Who I am, what I do, how I choose
makes God bigger. As if God
were to slip between microscope slides
and appear in never-before-seen detail.
Which is, of course, exactly
what happens. Somehow,
in being magnified God gets small,
small enough to sleep amongst the straw
and the scent of farm animals. (Facebook, December 14)

John Beckett describes the winter solstice as perhaps humanity’s oldest holy day.

We often use darkness as a metaphor for times that are difficult and painful. But the Winter Solstice is a reminder that long nights don’t last forever, and neither do difficult times.

Whatever else the Winter Solstice may teach, it teaches us hope and persistence. (Under the Ancient Oaks, December 15)

A modern, naturalist Buddhist, James Ford nevertheless leaves room for mystery in his thoughts about the possibility of past lives.

There is a sweet spot in all things. I believe there is in fact a mystery to our lives that isn’t adequately captured in either the classical stories and analysis that describe rebirth, nor with a bare observation that human consciousness arises out of brain functioning and will cease with the death of the brain. . . .

I find when I surrender, if just for a precious moment or two my certainties, my knowledge, my skepticism, and my acceptance, a kind of magic appears. (Monkey Mind, December 19)

Catharine Clarenbach encourages us to forget our perfect offerings.
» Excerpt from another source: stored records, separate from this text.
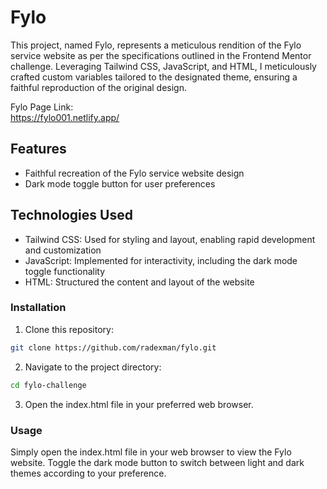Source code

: # **Fylo**

This project, named Fylo, represents a meticulous rendition of the Fylo service website as per the specifications outlined in the Frontend Mentor challenge. Leveraging Tailwind CSS, JavaScript, and HTML, I meticulously crafted custom variables tailored to the designated theme, ensuring a faithful reproduction of the original design.

Fylo Page Link: </br>
https://fylo001.netlify.app/

## **Features**

<ul>
  <li>Faithful recreation of the Fylo service website design</li>
  <li>Dark mode toggle button for user preferences</li>
</ul>

## **Technologies Used**

<ul>
  <li>Tailwind CSS: Used for styling and layout, enabling rapid development and customization</li>
  <li>JavaScript: Implemented for interactivity, including the dark mode toggle functionality</li>
  <li>HTML: Structured the content and layout of the website</li>
</ul>

### **Installation**

1. Clone this repository:

```bash
git clone https://github.com/radexman/fylo.git
```

2. Navigate to the project directory:

```bash
cd fylo-challenge
```

3. Open the index.html file in your preferred web browser.

### **Usage**

Simply open the index.html file in your web browser to view the Fylo website. Toggle the dark mode button to switch between light and dark themes according to your preference.
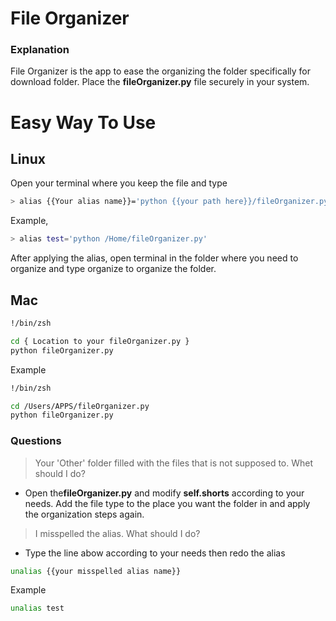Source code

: # File Organizer

### Explanation

File Organizer is the app to ease the organizing the folder specifically for download folder. Place the **fileOrganizer.py** file securely in your system.

# Easy Way To Use
## Linux

Open your terminal where you keep the file and type

```bash
> alias {{Your alias name}}='python {{your path here}}/fileOrganizer.py'
```
Example,

```bash
> alias test='python /Home/fileOrganizer.py'
```

After applying the alias, open terminal in the folder where you need to organize and type organize to organize the folder.

## Mac

```bash
!/bin/zsh

cd { Location to your fileOrganizer.py }
python fileOrganizer.py
```
Example
```bash
!/bin/zsh

cd /Users/APPS/fileOrganizer.py
python fileOrganizer.py
```
### Questions

> Your 'Other' folder filled with the files that is not supposed to. Whet should I do?
- Open the**fileOrganizer.py** and modify **self.shorts** according to your needs. Add the file type to the place you want the folder in and apply the organization steps again.

> I misspelled the alias. What should I do?
- Type the line abow according to your needs then redo the alias

```bash
unalias {{your misspelled alias name}}
```
Example
```bash
unalias test
```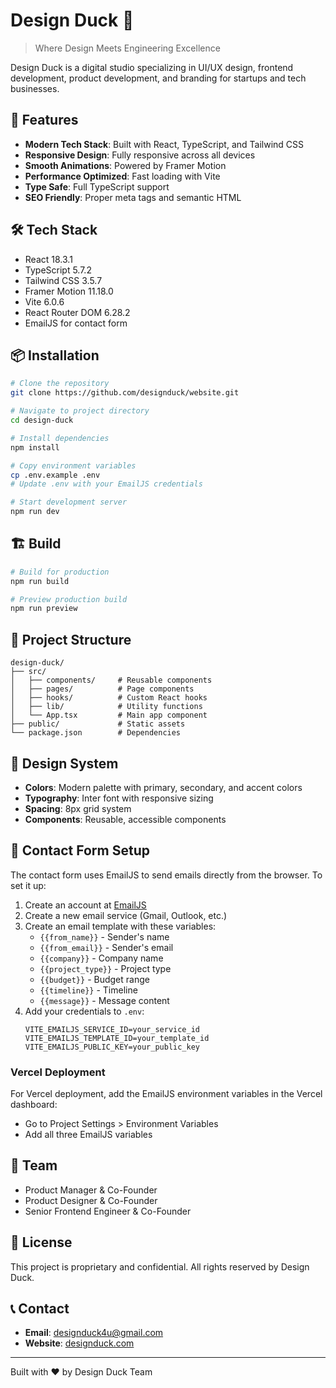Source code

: # Design Duck 🦆

> Where Design Meets Engineering Excellence

Design Duck is a digital studio specializing in UI/UX design, frontend development, product development, and branding for startups and tech businesses.

## 🚀 Features

- **Modern Tech Stack**: Built with React, TypeScript, and Tailwind CSS
- **Responsive Design**: Fully responsive across all devices
- **Smooth Animations**: Powered by Framer Motion
- **Performance Optimized**: Fast loading with Vite
- **Type Safe**: Full TypeScript support
- **SEO Friendly**: Proper meta tags and semantic HTML

## 🛠️ Tech Stack

- React 18.3.1
- TypeScript 5.7.2
- Tailwind CSS 3.5.7
- Framer Motion 11.18.0
- Vite 6.0.6
- React Router DOM 6.28.2
- EmailJS for contact form

## 📦 Installation

```bash
# Clone the repository
git clone https://github.com/designduck/website.git

# Navigate to project directory
cd design-duck

# Install dependencies
npm install

# Copy environment variables
cp .env.example .env
# Update .env with your EmailJS credentials

# Start development server
npm run dev
```

## 🏗️ Build

```bash
# Build for production
npm run build

# Preview production build
npm run preview
```

## 📁 Project Structure

```
design-duck/
├── src/
│   ├── components/     # Reusable components
│   ├── pages/          # Page components
│   ├── hooks/          # Custom React hooks
│   ├── lib/            # Utility functions
│   └── App.tsx         # Main app component
├── public/             # Static assets
└── package.json        # Dependencies
```

## 🎨 Design System

- **Colors**: Modern palette with primary, secondary, and accent colors
- **Typography**: Inter font with responsive sizing
- **Spacing**: 8px grid system
- **Components**: Reusable, accessible components

## 📧 Contact Form Setup

The contact form uses EmailJS to send emails directly from the browser. To set it up:

1. Create an account at [EmailJS](https://www.emailjs.com/)
2. Create a new email service (Gmail, Outlook, etc.)
3. Create an email template with these variables:
   - `{{from_name}}` - Sender's name
   - `{{from_email}}` - Sender's email
   - `{{company}}` - Company name
   - `{{project_type}}` - Project type
   - `{{budget}}` - Budget range
   - `{{timeline}}` - Timeline
   - `{{message}}` - Message content
4. Add your credentials to `.env`:
   ```
   VITE_EMAILJS_SERVICE_ID=your_service_id
   VITE_EMAILJS_TEMPLATE_ID=your_template_id
   VITE_EMAILJS_PUBLIC_KEY=your_public_key
   ```

### Vercel Deployment

For Vercel deployment, add the EmailJS environment variables in the Vercel dashboard:
- Go to Project Settings > Environment Variables
- Add all three EmailJS variables

## 👥 Team

- Product Manager & Co-Founder
- Product Designer & Co-Founder  
- Senior Frontend Engineer & Co-Founder

## 📄 License

This project is proprietary and confidential. All rights reserved by Design Duck.

## 📞 Contact

- **Email**: designduck4u@gmail.com
- **Website**: [designduck.com](https://designduck.com)

---

Built with ❤️ by Design Duck Team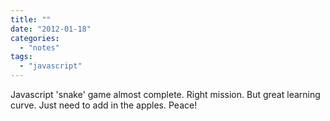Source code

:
 ```yaml
---
title: ""
date: "2012-01-18"
categories: 
  - "notes"
tags: 
  - "javascript"
---
```


Javascript 'snake' game almost complete. Right mission. But great learning curve. Just need to add in the apples. Peace!
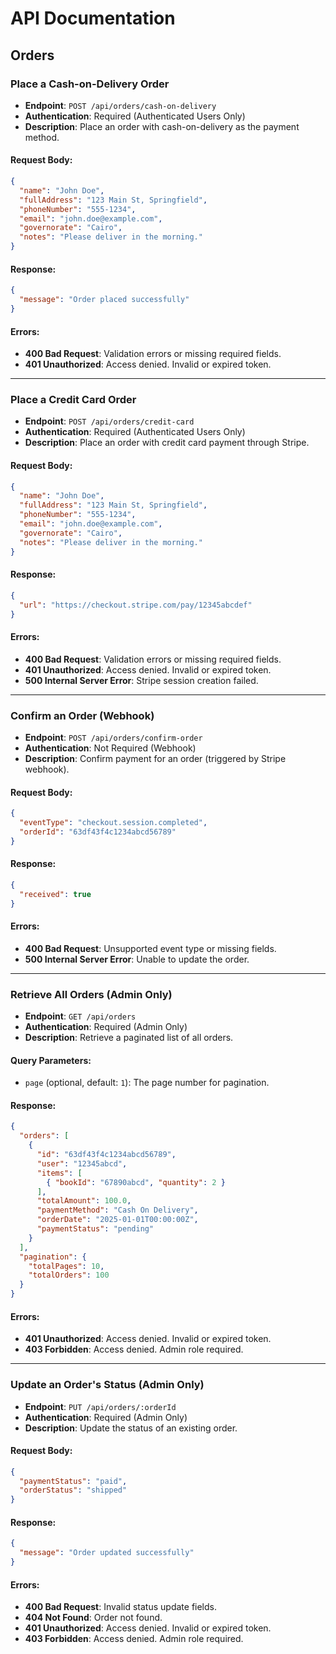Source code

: # API Documentation

## Orders

### Place a Cash-on-Delivery Order

- **Endpoint**: `POST /api/orders/cash-on-delivery`
- **Authentication**: Required (Authenticated Users Only)  
- **Description**: Place an order with cash-on-delivery as the payment method.

#### Request Body:
```json
{
  "name": "John Doe",
  "fullAddress": "123 Main St, Springfield",
  "phoneNumber": "555-1234",
  "email": "john.doe@example.com",
  "governorate": "Cairo",
  "notes": "Please deliver in the morning."
}
```

#### Response:
```json
{
  "message": "Order placed successfully"
}
```

#### Errors:
- **400 Bad Request**: Validation errors or missing required fields.
- **401 Unauthorized**: Access denied. Invalid or expired token.

---

### Place a Credit Card Order

- **Endpoint**: `POST /api/orders/credit-card`
- **Authentication**: Required (Authenticated Users Only)  
- **Description**: Place an order with credit card payment through Stripe.

#### Request Body:
```json
{
  "name": "John Doe",
  "fullAddress": "123 Main St, Springfield",
  "phoneNumber": "555-1234",
  "email": "john.doe@example.com",
  "governorate": "Cairo",
  "notes": "Please deliver in the morning."
}
```

#### Response:
```json
{
  "url": "https://checkout.stripe.com/pay/12345abcdef"
}
```

#### Errors:
- **400 Bad Request**: Validation errors or missing required fields.
- **401 Unauthorized**: Access denied. Invalid or expired token.
- **500 Internal Server Error**: Stripe session creation failed.

---

### Confirm an Order (Webhook)

- **Endpoint**: `POST /api/orders/confirm-order`
- **Authentication**: Not Required (Webhook)  
- **Description**: Confirm payment for an order (triggered by Stripe webhook).

#### Request Body:
```json
{
  "eventType": "checkout.session.completed",
  "orderId": "63df43f4c1234abcd56789"
}
```

#### Response:
```json
{
  "received": true
}
```

#### Errors:
- **400 Bad Request**: Unsupported event type or missing fields.
- **500 Internal Server Error**: Unable to update the order.

---

### Retrieve All Orders (Admin Only)

- **Endpoint**: `GET /api/orders`
- **Authentication**: Required (Admin Only)  
- **Description**: Retrieve a paginated list of all orders.

#### Query Parameters:
- `page` (optional, default: `1`): The page number for pagination.

#### Response:
```json
{
  "orders": [
    {
      "id": "63df43f4c1234abcd56789",
      "user": "12345abcd",
      "items": [
        { "bookId": "67890abcd", "quantity": 2 }
      ],
      "totalAmount": 100.0,
      "paymentMethod": "Cash On Delivery",
      "orderDate": "2025-01-01T00:00:00Z",
      "paymentStatus": "pending"
    }
  ],
  "pagination": {
    "totalPages": 10,
    "totalOrders": 100
  }
}
```

#### Errors:
- **401 Unauthorized**: Access denied. Invalid or expired token.
- **403 Forbidden**: Access denied. Admin role required.

---

### Update an Order's Status (Admin Only)

- **Endpoint**: `PUT /api/orders/:orderId`
- **Authentication**: Required (Admin Only)  
- **Description**: Update the status of an existing order.

#### Request Body:
```json
{
  "paymentStatus": "paid",
  "orderStatus": "shipped"
}
```

#### Response:
```json
{
  "message": "Order updated successfully"
}
```

#### Errors:
- **400 Bad Request**: Invalid status update fields.
- **404 Not Found**: Order not found.
- **401 Unauthorized**: Access denied. Invalid or expired token.
- **403 Forbidden**: Access denied. Admin role required.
[Where] spiritual practice is concerned, it is the gift of it that is important, not its perfection. It is the routine of it, the dailiness of it that shifts our hearts, hones our intuition, and melts unnecessary iron-hard walls that we have put up against the world. (The Way of the River, December 13)

The poison being spread

When some UUs (in the comments on a UUA Facebook post) defend weddings held on southern plantations, Kim Hampton says, “This shouldn’t be that hard, friends.”

There are many problematic places in the U.S. (and let’s not forget that the U.S. itself is stolen land), yet none are as romanticized as the forced labor, mass rape, and forced pregnancy and birth places known as plantations. The only reason those places exist is because chattel slavery happened there.

So…unless you are Scarlet O’Hara, do not have your wedding at Tara. And, if you are a Unitarian Universalist, stop supporting people who think that forced labor, mass rape, and forced pregnancy and birth camps are just pretty and “historic.” (East of Midnight, December 18)

Adam Dyer notes that the civil charges against activist DeRay McKesson upheld by the Fifth Circuit Court of Appeals mean that “All of us need to be aware of the judicial appointments being made in our areas.”

Our rights to protest, to resist, to push back against authoritarianism and to fight for something better than a reality TV government are at risk. Our rights mean nothing before a judge who has been given the authority to pre-judge based on a narrow ideology and enabled by a government that is force feeding the public lies.

Get to know your district justice system . . . and recognize that the poison being spread by Trump will last well after he is dead. For all of our good, pray for DeRay. (spirituwellness, December 14)

Vanessa Southern feels outrage growing in the midst of her despair.

It certainly has felt like a greased slide into not caring about anything decent—kindness, compassion, women, honor, virtue, the role of Senior Statesperson, pride of your nation—except in some crass, mean-spririted and petty way. That alone has been awful to watch along with dismantling our reputation abroad, our environmental protections etc. However, it has been the flagrant, overt and unapologetic abuse of power—the disregard of what our patriots have died for again and again—that is inexcusable. (Facebook, December 19)

Build, together, better

One of Jordinn Nelson Long’s core beliefs is that “what we create matters.”

We, as humans, build things, and those things, for good or ill, they change lives. They create towns. They create interactions. They create containers in which our relationships happen. And those containers either do or do not push toward the possible. They either do or do not hold hope. . . .

Tear it down, I hear again and again. It’s the drumbeat of the moment, rooted in what feels like relentless, boundless heartbreak.

But I say, build better.

Believe, as difficult and messy as it inevitably is, that we have always been capable of creating.